The Ghost Trance Music works went through four phases over the eleven years of their composition, with each phase considered a different "species" of GTM. Changes across species include increasing range and variation of elements such as rhythm, dynamics, and articulation. The escalation in complexity and intensity culminated in Fourth Species GTM, also called Accelerator Class Ghost Trance Music; these works have been described by a performer as "a labyrinth of hyper-notated activities", featuring irregular polyrhythms, dynamic extremes, color-coding to denote additional variables––and no geometric invitations to depart.

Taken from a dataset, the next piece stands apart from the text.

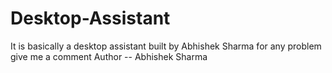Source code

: # Desktop-Assistant
It is basically a desktop assistant built by Abhishek Sharma
for any problem give me a comment 
Author --  Abhishek Sharma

=== Falling River Musics ===
In his Falling River Music, Braxton began to work on "image logics", resulting in graphic scores with large paintings and drawings with smaller legends of various symbols. Performers must find their own meanings in the symbols and construct a path through the score, balancing "the demands of traditional notation interpretation and esoteric inter-targeting."

=== Graphic scores ===
The scoring techniques used in 76 are reminiscent of a number of graphic works by other experimental composers. In a lecture about Composition 76, Braxton "cite[d] as inspirations" Karlheinz Stockhausen's Zyklus (1959), for a soloist playing thirteen percussion instruments, as well as the five pieces in John Cage's Imaginary Landscape series (1939– 1952), some of which employ unconventional percussion akin to the AACM's little instruments. All of the pieces are aleatoric—in other words, the performers have to improvise (although Stockhausen and Cage would instead use terms like "intuitive music" and "indeterminacy"). Composition 76 also recalls other improvisatory Stockhausen works for winds, percussion, and voice, including Aus den sieben Tagen (1968) and Sternklang (1971). However, few of the musicians in Stockhausen's orbit could have played the dozens of instruments that Braxton wanted to feature in Composition 76. Fortunately, Braxton could turn to another community of musicians, one much closer to home.

==Personal life==
Braxton's son Tyondai Braxton is also a musician and the former guitarist, keyboardist, and vocalist with Battles, a math rock band.

== Awards ==
Braxton's awards include a 1981 Guggenheim Fellowship, a 1994 MacArthur Fellowship, a 2013 Doris Duke Performing Artist Award, a 2014 NEA Jazz Master Award, and a 2020 United States Artists Fellowship.

In 2009, he received an honorary doctorate from the University of Liège in Liège, Belgium; fellow honorees included Archie Shepp, Frederic Rzewski, Robert Wyatt, and Arvo Pärt. In 2016, Braxton was awarded an honorary doctorate in music from the New England Conservatory in Boston.